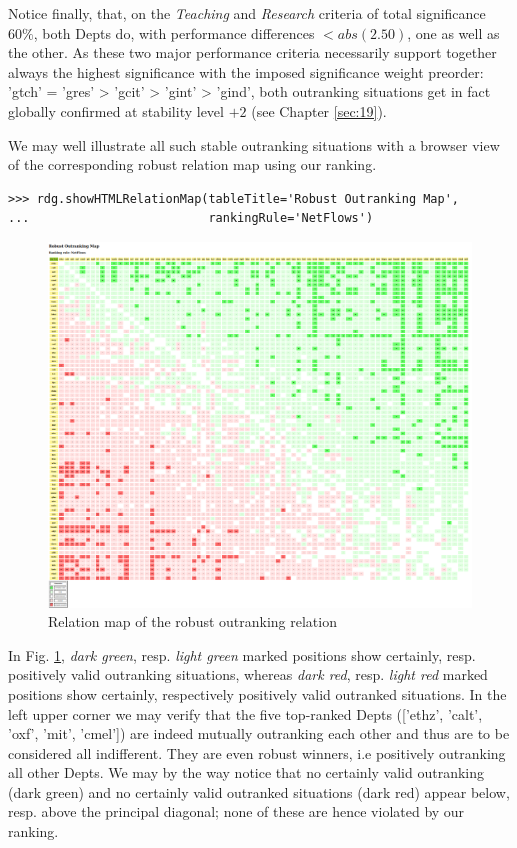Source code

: Notice finally, that, on the \emph{Teaching} and \emph{Research} criteria of total significance $60\%$, both Depts do, with performance differences $< abs(2.50)$, one as well as the other. As these two major performance criteria necessarily support together always the highest significance with the imposed significance weight preorder: 'gtch' = 'gres' > 'gcit' > 'gint' > 'gind', both outranking situations get in fact globally confirmed at stability level $+2$ (see Chapter \ref{sec:19}).

We may well illustrate all such stable outranking situations with a browser view of the corresponding robust relation map using our \NetFlows ranking.

\begin{lstlisting}
>>> rdg.showHTMLRelationMap(tableTitle='Robust Outranking Map',
...                         rankingRule='NetFlows')
\end{lstlisting}

\begin{figure}[h]
\includegraphics[width=12cm]{Figures/the_cs_RelationMap.png}
\caption{Relation map of the robust outranking relation}
\label{fig:13.2}       %
\end{figure}

In Fig. \ref{fig:13.2}, \emph{dark green}, resp. \emph{light green} marked positions show certainly, resp. positively valid outranking situations, whereas \emph{dark red}, resp. \emph{light red} marked positions show certainly, respectively positively valid outranked situations. In the left upper corner we may verify that the five top-ranked Depts (['ethz', 'calt', 'oxf', 'mit', 'cmel']) are indeed mutually outranking each other and thus are to be considered all indifferent. They are even robust \Condorcet winners, i.e positively outranking all other Depts. We may by the way notice that no certainly valid outranking (dark green) and no certainly valid outranked situations (dark red) appear below, resp. above the principal diagonal; none of these are hence violated by our \NetFlows ranking.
========
Activity ->
Retype the listing exactly. Skip every picture.

Output for this task ->
Source code

: Notice finally, that, on the \emph{Teaching} and \emph{Research} criteria of total significance $60\%$, both Depts do, with performance differences $< abs(2.50)$, one as well as the other. As these two major performance criteria necessarily support together always the highest significance with the imposed significance weight preorder: 'gtch' = 'gres' > 'gcit' > 'gint' > 'gind', both outranking situations get in fact globally confirmed at stability level $+2$ (see Chapter \ref{sec:19}).

We may well illustrate all such stable outranking situations with a browser view of the corresponding robust relation map using our \NetFlows ranking.

\begin{lstlisting}
>>> rdg.showHTMLRelationMap(tableTitle='Robust Outranking Map',
...                         rankingRule='NetFlows')
\end{lstlisting}

\begin{figure}[h]
\includegraphics[width=12cm]{Figures/the_cs_RelationMap.png}
\caption{Relation map of the robust outranking relation}
\label{fig:13.2}       %
\end{figure}

In Fig. \ref{fig:13.2}, \emph{dark green}, resp. \emph{light green} marked positions show certainly, resp. positively valid outranking situations, whereas \emph{dark red}, resp. \emph{light red} marked positions show certainly, respectively positively valid outranked situations. In the left upper corner we may verify that the five top-ranked Depts (['ethz', 'calt', 'oxf', 'mit', 'cmel']) are indeed mutually outranking each other and thus are to be considered all indifferent. They are even robust \Condorcet winners, i.e positively outranking all other Depts. We may by the way notice that no certainly valid outranking (dark green) and no certainly valid outranked situations (dark red) appear below, resp. above the principal diagonal; none of these are hence violated by our \NetFlows ranking.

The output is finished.